_Task to carry out_. Return all of the material that follows, keeping each line exactly as it is.

_Data_.
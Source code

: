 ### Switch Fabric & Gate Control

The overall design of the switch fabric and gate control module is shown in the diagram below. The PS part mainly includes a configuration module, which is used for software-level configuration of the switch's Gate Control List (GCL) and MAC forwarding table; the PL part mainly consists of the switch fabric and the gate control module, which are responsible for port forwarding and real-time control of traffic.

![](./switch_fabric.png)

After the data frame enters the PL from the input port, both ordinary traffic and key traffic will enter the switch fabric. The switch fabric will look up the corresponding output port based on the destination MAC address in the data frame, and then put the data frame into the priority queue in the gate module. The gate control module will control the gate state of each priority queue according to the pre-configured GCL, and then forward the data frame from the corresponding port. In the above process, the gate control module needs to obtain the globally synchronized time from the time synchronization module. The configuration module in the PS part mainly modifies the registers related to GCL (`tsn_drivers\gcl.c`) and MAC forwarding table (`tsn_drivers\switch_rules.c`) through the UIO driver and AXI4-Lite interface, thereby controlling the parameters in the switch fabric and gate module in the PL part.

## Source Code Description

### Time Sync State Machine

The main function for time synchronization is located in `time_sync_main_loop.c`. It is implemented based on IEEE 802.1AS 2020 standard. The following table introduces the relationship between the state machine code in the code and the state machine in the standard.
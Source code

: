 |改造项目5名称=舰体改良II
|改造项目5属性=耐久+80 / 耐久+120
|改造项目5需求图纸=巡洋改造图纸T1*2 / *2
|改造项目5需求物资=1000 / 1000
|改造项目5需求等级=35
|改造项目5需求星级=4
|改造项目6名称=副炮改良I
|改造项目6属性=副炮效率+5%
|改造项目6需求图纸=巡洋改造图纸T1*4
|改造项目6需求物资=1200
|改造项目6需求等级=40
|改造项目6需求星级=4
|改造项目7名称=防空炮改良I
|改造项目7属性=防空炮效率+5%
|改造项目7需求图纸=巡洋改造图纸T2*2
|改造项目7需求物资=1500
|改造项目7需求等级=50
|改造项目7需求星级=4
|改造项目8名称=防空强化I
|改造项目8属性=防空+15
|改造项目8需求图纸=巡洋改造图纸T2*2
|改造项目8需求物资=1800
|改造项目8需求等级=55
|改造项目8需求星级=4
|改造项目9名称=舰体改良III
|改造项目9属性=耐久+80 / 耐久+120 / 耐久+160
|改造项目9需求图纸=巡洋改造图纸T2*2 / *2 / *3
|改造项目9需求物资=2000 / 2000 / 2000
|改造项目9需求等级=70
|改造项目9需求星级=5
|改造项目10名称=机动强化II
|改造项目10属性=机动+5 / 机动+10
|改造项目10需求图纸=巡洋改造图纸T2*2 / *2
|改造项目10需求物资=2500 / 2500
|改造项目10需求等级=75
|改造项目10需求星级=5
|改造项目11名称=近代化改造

_Worked solution_.
Source code

: ### Switch Fabric & Gate Control

The overall design of the switch fabric and gate control module is shown in the diagram below. The PS part mainly includes a configuration module, which is used for software-level configuration of the switch's Gate Control List (GCL) and MAC forwarding table; the PL part mainly consists of the switch fabric and the gate control module, which are responsible for port forwarding and real-time control of traffic.

![](./switch_fabric.png)

After the data frame enters the PL from the input port, both ordinary traffic and key traffic will enter the switch fabric. The switch fabric will look up the corresponding output port based on the destination MAC address in the data frame, and then put the data frame into the priority queue in the gate module. The gate control module will control the gate state of each priority queue according to the pre-configured GCL, and then forward the data frame from the corresponding port. In the above process, the gate control module needs to obtain the globally synchronized time from the time synchronization module. The configuration module in the PS part mainly modifies the registers related to GCL (`tsn_drivers\gcl.c`) and MAC forwarding table (`tsn_drivers\switch_rules.c`) through the UIO driver and AXI4-Lite interface, thereby controlling the parameters in the switch fabric and gate module in the PL part.

## Source Code Description

### Time Sync State Machine

The main function for time synchronization is located in `time_sync_main_loop.c`. It is implemented based on IEEE 802.1AS 2020 standard. The following table introduces the relationship between the state machine code in the code and the state machine in the standard.
Source code

: |改造项目5名称=舰体改良II
|改造项目5属性=耐久+80 / 耐久+120
|改造项目5需求图纸=巡洋改造图纸T1*2 / *2
|改造项目5需求物资=1000 / 1000
|改造项目5需求等级=35
|改造项目5需求星级=4
|改造项目6名称=副炮改良I
|改造项目6属性=副炮效率+5%
|改造项目6需求图纸=巡洋改造图纸T1*4
|改造项目6需求物资=1200
|改造项目6需求等级=40
|改造项目6需求星级=4
|改造项目7名称=防空炮改良I
|改造项目7属性=防空炮效率+5%
|改造项目7需求图纸=巡洋改造图纸T2*2
|改造项目7需求物资=1500
|改造项目7需求等级=50
|改造项目7需求星级=4
|改造项目8名称=防空强化I
|改造项目8属性=防空+15
|改造项目8需求图纸=巡洋改造图纸T2*2
|改造项目8需求物资=1800
|改造项目8需求等级=55
|改造项目8需求星级=4
|改造项目9名称=舰体改良III
|改造项目9属性=耐久+80 / 耐久+120 / 耐久+160
|改造项目9需求图纸=巡洋改造图纸T2*2 / *2 / *3
|改造项目9需求物资=2000 / 2000 / 2000
|改造项目9需求等级=70
|改造项目9需求星级=5
|改造项目10名称=机动强化II
|改造项目10属性=机动+5 / 机动+10
|改造项目10需求图纸=巡洋改造图纸T2*2 / *2
|改造项目10需求物资=2500 / 2500
|改造项目10需求等级=75
|改造项目10需求星级=5
|改造项目11名称=近代化改造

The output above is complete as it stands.